───── Data to examine
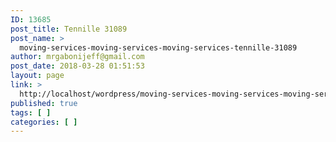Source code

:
 ```yaml
---
ID: 13685
post_title: Tennille 31089
post_name: >
  moving-services-moving-services-moving-services-tennille-31089
author: mrgabonijeff@gmail.com
post_date: 2018-03-28 01:51:53
layout: page
link: >
  http://localhost/wordpress/moving-services-moving-services-moving-services-tennille-31089/
published: true
tags: [ ]
categories: [ ]
---
```

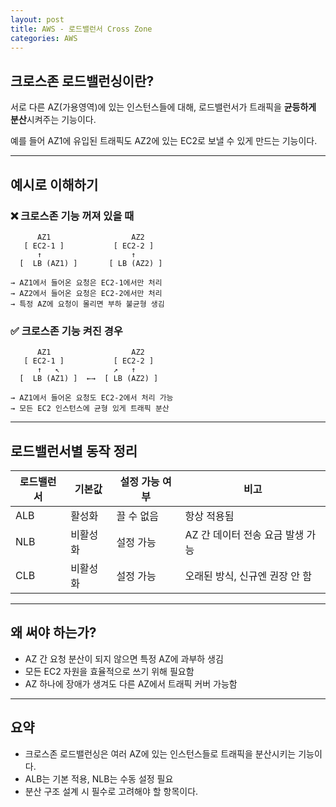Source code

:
 ```yaml
---
layout: post
title: AWS - 로드밸런서 Cross Zone
categories: AWS
---
```


## 크로스존 로드밸런싱이란?

서로 다른 AZ(가용영역)에 있는 인스턴스들에 대해,
로드밸런서가 트래픽을 **균등하게 분산**시켜주는 기능이다.

예를 들어 AZ1에 유입된 트래픽도 AZ2에 있는 EC2로 보낼 수 있게 만드는 기능이다.

---

## 예시로 이해하기

### ❌ 크로스존 기능 꺼져 있을 때

```
      AZ1                  AZ2
   [ EC2-1 ]           [ EC2-2 ]
      ↑                    ↑
  [  LB (AZ1) ]       [ LB (AZ2) ]

→ AZ1에서 들어온 요청은 EC2-1에서만 처리
→ AZ2에서 들어온 요청은 EC2-2에서만 처리
→ 특정 AZ에 요청이 몰리면 부하 불균형 생김
```

### ✅ 크로스존 기능 켜진 경우

```
      AZ1                  AZ2
   [ EC2-1 ]           [ EC2-2 ]
      ↑   ↖            ↗   ↑
  [  LB (AZ1) ]  ←→  [ LB (AZ2) ]

→ AZ1에서 들어온 요청도 EC2-2에서 처리 가능
→ 모든 EC2 인스턴스에 균형 있게 트래픽 분산
```

---

## 로드밸런서별 동작 정리

| 로드밸런서 | 기본값  | 설정 가능 여부 | 비고                   |
| ----- | ---- | -------- | -------------------- |
| ALB   | 활성화  | 끌 수 없음   | 항상 적용됨               |
| NLB   | 비활성화 | 설정 가능    | AZ 간 데이터 전송 요금 발생 가능 |
| CLB   | 비활성화 | 설정 가능    | 오래된 방식, 신규엔 권장 안 함   |

---

## 왜 써야 하는가?

* AZ 간 요청 분산이 되지 않으면 특정 AZ에 과부하 생김
* 모든 EC2 자원을 효율적으로 쓰기 위해 필요함
* AZ 하나에 장애가 생겨도 다른 AZ에서 트래픽 커버 가능함

---

## 요약

* 크로스존 로드밸런싱은 여러 AZ에 있는 인스턴스들로 트래픽을 분산시키는 기능이다.
* ALB는 기본 적용, NLB는 수동 설정 필요
* 분산 구조 설계 시 필수로 고려해야 할 항목이다.
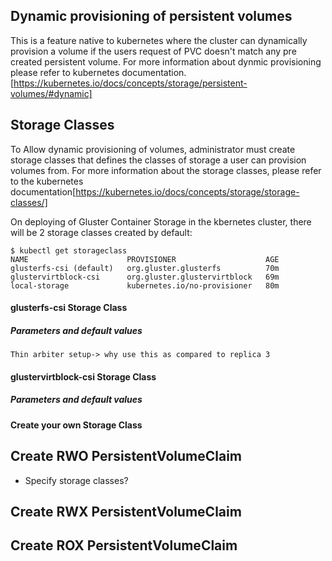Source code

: ## Dynamic provisioning of persistent volumes
This is a feature native to kubernetes where the cluster can dynamically provision a volume if the users request of PVC doesn't match any pre created persistent volume. For more information about dynmic provisioning please refer to kubernetes documentation.[https://kubernetes.io/docs/concepts/storage/persistent-volumes/#dynamic]

## Storage Classes
To Allow dynamic provisioning of volumes, administrator must create storage classes that defines the classes of storage a user can provision volumes from. For more information about the storage classes, please refer to the kubernetes documentation[https://kubernetes.io/docs/concepts/storage/storage-classes/]

On deploying of Gluster Container Storage in the kbernetes cluster, there will be 2 storage classes created by default:

```
$ kubectl get storageclass
NAME                      PROVISIONER                    AGE
glusterfs-csi (default)   org.gluster.glusterfs          70m
glustervirtblock-csi      org.gluster.glustervirtblock   69m
local-storage             kubernetes.io/no-provisioner   80m
```
#### glusterfs-csi Storage Class

##### Parameters and default values
	Thin arbiter setup-> why use this as compared to replica 3

#### glustervirtblock-csi Storage Class

##### Parameters and default values

#### Create your own Storage Class

## Create RWO PersistentVolumeClaim
- Specify storage classes?

## Create RWX PersistentVolumeClaim

## Create ROX PersistentVolumeClaim
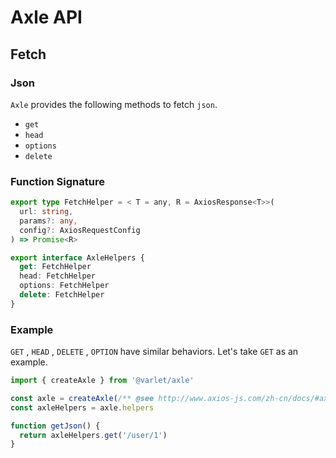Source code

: # Axle API

## Fetch

### Json

`Axle` provides the following methods to fetch `json`.

- `get`
- `head`
- `options`
- `delete`

### Function Signature

```ts
export type FetchHelper = < T = any, R = AxiosResponse<T>>(
  url: string,
  params?: any,
  config?: AxiosRequestConfig
) => Promise<R>

export interface AxleHelpers {
  get: FetchHelper
  head: FetchHelper
  options: FetchHelper
  delete: FetchHelper
}
```

### Example

`GET` , `HEAD` , `DELETE` , `OPTION` have similar behaviors. Let's take `GET` as an example.

```js
import { createAxle } from '@varlet/axle'

const axle = createAxle(/** @see http://www.axios-js.com/zh-cn/docs/#axios-create-config **/)
const axleHelpers = axle.helpers

function getJson() {
  return axleHelpers.get('/user/1')
}
```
──────────
Transcribe the records above exactly, skipping pictures.

- [Solution to this problem]
Source code

:
 ```yaml
---
ID: 13685
post_title: Tennille 31089
post_name: >
  moving-services-moving-services-moving-services-tennille-31089
author: mrgabonijeff@gmail.com
post_date: 2018-03-28 01:51:53
layout: page
link: >
  http://localhost/wordpress/moving-services-moving-services-moving-services-tennille-31089/
published: true
tags: [ ]
categories: [ ]
---
```

Source code

:
 ```yaml
---
layout: post
title: AWS - 로드밸런서 Cross Zone
categories: AWS
---
```


## 크로스존 로드밸런싱이란?

서로 다른 AZ(가용영역)에 있는 인스턴스들에 대해,
로드밸런서가 트래픽을 **균등하게 분산**시켜주는 기능이다.

예를 들어 AZ1에 유입된 트래픽도 AZ2에 있는 EC2로 보낼 수 있게 만드는 기능이다.

---

## 예시로 이해하기

### ❌ 크로스존 기능 꺼져 있을 때

```
      AZ1                  AZ2
   [ EC2-1 ]           [ EC2-2 ]
      ↑                    ↑
  [  LB (AZ1) ]       [ LB (AZ2) ]

→ AZ1에서 들어온 요청은 EC2-1에서만 처리
→ AZ2에서 들어온 요청은 EC2-2에서만 처리
→ 특정 AZ에 요청이 몰리면 부하 불균형 생김
```

### ✅ 크로스존 기능 켜진 경우

```
      AZ1                  AZ2
   [ EC2-1 ]           [ EC2-2 ]
      ↑   ↖            ↗   ↑
  [  LB (AZ1) ]  ←→  [ LB (AZ2) ]

→ AZ1에서 들어온 요청도 EC2-2에서 처리 가능
→ 모든 EC2 인스턴스에 균형 있게 트래픽 분산
```

---

## 로드밸런서별 동작 정리

| 로드밸런서 | 기본값  | 설정 가능 여부 | 비고                   |
| ----- | ---- | -------- | -------------------- |
| ALB   | 활성화  | 끌 수 없음   | 항상 적용됨               |
| NLB   | 비활성화 | 설정 가능    | AZ 간 데이터 전송 요금 발생 가능 |
| CLB   | 비활성화 | 설정 가능    | 오래된 방식, 신규엔 권장 안 함   |

---

## 왜 써야 하는가?

* AZ 간 요청 분산이 되지 않으면 특정 AZ에 과부하 생김
* 모든 EC2 자원을 효율적으로 쓰기 위해 필요함
* AZ 하나에 장애가 생겨도 다른 AZ에서 트래픽 커버 가능함

---

## 요약

* 크로스존 로드밸런싱은 여러 AZ에 있는 인스턴스들로 트래픽을 분산시키는 기능이다.
* ALB는 기본 적용, NLB는 수동 설정 필요
* 분산 구조 설계 시 필수로 고려해야 할 항목이다.
Source code

: ## Dynamic provisioning of persistent volumes
This is a feature native to kubernetes where the cluster can dynamically provision a volume if the users request of PVC doesn't match any pre created persistent volume. For more information about dynmic provisioning please refer to kubernetes documentation.[https://kubernetes.io/docs/concepts/storage/persistent-volumes/#dynamic]

## Storage Classes
To Allow dynamic provisioning of volumes, administrator must create storage classes that defines the classes of storage a user can provision volumes from. For more information about the storage classes, please refer to the kubernetes documentation[https://kubernetes.io/docs/concepts/storage/storage-classes/]

On deploying of Gluster Container Storage in the kbernetes cluster, there will be 2 storage classes created by default:

```
$ kubectl get storageclass
NAME                      PROVISIONER                    AGE
glusterfs-csi (default)   org.gluster.glusterfs          70m
glustervirtblock-csi      org.gluster.glustervirtblock   69m
local-storage             kubernetes.io/no-provisioner   80m
```
#### glusterfs-csi Storage Class

##### Parameters and default values
	Thin arbiter setup-> why use this as compared to replica 3

#### glustervirtblock-csi Storage Class

##### Parameters and default values

#### Create your own Storage Class

## Create RWO PersistentVolumeClaim
- Specify storage classes?

## Create RWX PersistentVolumeClaim

## Create ROX PersistentVolumeClaim
Source code

: # Axle API

## Fetch

### Json

`Axle` provides the following methods to fetch `json`.

- `get`
- `head`
- `options`
- `delete`

### Function Signature

```ts
export type FetchHelper = < T = any, R = AxiosResponse<T>>(
  url: string,
  params?: any,
  config?: AxiosRequestConfig
) => Promise<R>

export interface AxleHelpers {
  get: FetchHelper
  head: FetchHelper
  options: FetchHelper
  delete: FetchHelper
}
```

### Example

`GET` , `HEAD` , `DELETE` , `OPTION` have similar behaviors. Let's take `GET` as an example.

```js
import { createAxle } from '@varlet/axle'

const axle = createAxle(/** @see http://www.axios-js.com/zh-cn/docs/#axios-create-config **/)
const axleHelpers = axle.helpers

function getJson() {
  return axleHelpers.get('/user/1')
}
```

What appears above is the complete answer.